[Exercise data]

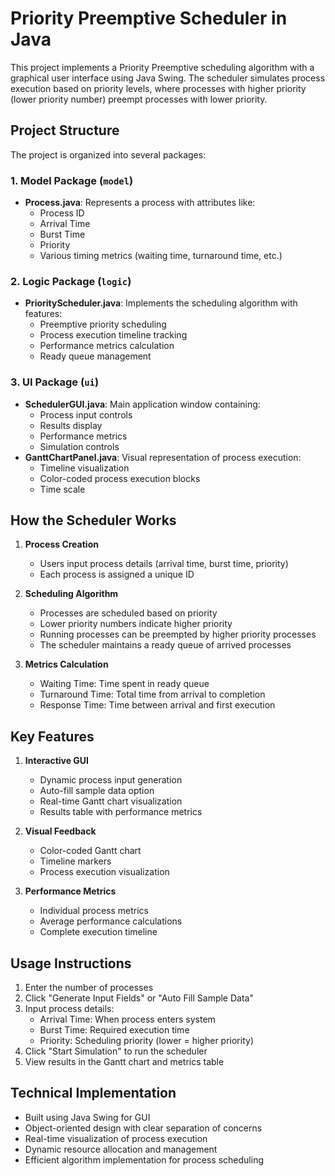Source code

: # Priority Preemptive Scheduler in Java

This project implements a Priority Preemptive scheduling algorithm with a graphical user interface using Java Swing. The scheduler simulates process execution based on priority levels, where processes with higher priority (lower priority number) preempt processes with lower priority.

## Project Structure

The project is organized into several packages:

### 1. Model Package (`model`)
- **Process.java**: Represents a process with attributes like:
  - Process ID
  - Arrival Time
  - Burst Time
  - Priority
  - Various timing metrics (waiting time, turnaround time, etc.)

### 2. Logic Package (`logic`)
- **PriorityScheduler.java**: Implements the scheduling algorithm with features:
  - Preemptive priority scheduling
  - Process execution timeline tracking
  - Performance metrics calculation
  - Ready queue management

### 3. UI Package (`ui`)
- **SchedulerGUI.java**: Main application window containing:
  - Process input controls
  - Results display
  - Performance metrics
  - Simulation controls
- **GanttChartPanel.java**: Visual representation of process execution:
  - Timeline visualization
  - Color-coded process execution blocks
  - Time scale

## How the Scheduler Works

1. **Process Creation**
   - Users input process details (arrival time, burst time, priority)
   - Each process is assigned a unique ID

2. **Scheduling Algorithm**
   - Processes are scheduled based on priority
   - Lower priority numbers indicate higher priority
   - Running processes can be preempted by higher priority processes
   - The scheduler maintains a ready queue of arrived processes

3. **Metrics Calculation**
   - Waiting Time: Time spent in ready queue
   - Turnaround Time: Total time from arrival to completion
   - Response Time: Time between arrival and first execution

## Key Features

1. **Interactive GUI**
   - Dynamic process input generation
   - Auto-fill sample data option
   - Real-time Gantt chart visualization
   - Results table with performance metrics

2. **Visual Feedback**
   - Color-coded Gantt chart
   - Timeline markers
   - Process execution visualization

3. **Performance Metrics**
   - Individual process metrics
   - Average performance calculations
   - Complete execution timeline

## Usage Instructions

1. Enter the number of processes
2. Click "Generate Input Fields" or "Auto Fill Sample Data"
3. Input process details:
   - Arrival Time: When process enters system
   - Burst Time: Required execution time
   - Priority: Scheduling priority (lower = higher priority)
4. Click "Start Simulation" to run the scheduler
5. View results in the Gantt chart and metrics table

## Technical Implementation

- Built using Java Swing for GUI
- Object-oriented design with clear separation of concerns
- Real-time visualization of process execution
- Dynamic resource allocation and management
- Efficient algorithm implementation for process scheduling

[/Exercise data]
[Exercise data]

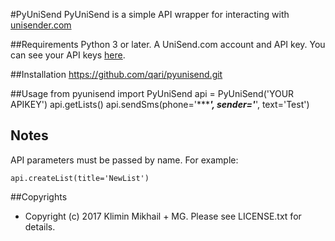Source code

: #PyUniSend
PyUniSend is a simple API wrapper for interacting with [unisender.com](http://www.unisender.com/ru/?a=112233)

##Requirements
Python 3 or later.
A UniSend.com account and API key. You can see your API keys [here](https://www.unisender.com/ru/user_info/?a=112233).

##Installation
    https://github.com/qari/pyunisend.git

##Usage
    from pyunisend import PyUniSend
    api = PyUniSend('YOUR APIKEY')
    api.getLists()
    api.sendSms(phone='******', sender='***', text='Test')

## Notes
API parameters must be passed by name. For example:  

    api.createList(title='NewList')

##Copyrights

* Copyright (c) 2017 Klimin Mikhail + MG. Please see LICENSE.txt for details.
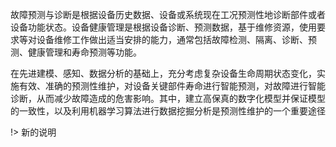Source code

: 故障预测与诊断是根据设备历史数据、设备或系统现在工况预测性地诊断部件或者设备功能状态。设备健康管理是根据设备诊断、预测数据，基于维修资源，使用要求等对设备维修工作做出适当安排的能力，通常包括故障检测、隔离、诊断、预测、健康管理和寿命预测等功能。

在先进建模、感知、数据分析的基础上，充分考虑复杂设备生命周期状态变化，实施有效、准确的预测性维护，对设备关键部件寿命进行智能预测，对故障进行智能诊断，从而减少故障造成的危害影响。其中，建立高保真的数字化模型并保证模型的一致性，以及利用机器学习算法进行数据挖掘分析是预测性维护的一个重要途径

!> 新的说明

[/Exercise data]
[Exercise data]

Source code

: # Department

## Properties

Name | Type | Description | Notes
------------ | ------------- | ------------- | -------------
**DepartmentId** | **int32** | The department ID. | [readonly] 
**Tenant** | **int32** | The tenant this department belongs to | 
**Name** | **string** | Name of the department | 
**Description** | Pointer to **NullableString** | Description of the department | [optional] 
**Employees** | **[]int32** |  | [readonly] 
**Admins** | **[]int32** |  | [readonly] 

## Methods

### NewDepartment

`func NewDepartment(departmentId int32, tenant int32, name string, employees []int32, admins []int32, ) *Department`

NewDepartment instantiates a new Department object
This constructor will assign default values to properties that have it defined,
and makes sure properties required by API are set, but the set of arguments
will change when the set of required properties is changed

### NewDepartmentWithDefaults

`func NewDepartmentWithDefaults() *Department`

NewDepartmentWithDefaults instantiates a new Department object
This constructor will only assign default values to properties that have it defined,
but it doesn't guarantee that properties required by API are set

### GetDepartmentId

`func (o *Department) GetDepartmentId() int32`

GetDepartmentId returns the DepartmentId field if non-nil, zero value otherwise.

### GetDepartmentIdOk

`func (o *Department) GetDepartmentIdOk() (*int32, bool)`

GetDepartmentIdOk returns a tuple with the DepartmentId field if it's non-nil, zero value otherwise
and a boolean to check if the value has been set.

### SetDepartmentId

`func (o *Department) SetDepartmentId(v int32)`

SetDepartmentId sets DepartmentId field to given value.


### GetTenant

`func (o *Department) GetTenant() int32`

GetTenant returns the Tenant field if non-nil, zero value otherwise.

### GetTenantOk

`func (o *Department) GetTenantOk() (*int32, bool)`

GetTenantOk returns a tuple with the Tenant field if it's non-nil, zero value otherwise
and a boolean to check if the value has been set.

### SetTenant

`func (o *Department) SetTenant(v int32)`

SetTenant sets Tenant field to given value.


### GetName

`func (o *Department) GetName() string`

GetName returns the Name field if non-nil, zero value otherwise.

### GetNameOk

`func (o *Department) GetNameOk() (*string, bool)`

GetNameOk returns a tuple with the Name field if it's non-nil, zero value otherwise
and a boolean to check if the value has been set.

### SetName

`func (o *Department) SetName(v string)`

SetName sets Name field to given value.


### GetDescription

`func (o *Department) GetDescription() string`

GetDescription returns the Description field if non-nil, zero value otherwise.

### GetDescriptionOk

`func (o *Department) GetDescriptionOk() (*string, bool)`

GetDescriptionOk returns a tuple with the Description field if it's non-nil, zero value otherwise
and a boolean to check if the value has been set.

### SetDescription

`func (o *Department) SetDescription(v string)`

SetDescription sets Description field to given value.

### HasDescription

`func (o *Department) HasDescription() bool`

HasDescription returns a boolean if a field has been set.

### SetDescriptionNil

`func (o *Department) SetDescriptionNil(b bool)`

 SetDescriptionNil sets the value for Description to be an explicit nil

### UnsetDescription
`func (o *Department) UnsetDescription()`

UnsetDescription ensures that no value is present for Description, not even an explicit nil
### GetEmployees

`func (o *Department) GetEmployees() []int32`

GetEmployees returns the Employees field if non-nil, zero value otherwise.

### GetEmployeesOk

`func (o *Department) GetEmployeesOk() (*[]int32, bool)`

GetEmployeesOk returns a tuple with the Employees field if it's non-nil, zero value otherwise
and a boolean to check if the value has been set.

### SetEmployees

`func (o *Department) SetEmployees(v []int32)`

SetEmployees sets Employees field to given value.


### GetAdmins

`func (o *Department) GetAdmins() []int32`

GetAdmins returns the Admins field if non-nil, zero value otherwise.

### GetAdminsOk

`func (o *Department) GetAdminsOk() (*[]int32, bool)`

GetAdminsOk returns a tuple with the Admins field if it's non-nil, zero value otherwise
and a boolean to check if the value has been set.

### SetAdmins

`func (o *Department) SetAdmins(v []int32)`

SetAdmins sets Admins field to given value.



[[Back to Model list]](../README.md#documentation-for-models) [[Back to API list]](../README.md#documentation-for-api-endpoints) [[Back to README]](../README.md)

[/Exercise data]

◆ **Problem to work on**: In the records above, count the lines that contain the word "Preemptive" and state only that count.

◆ **Final answer**: 3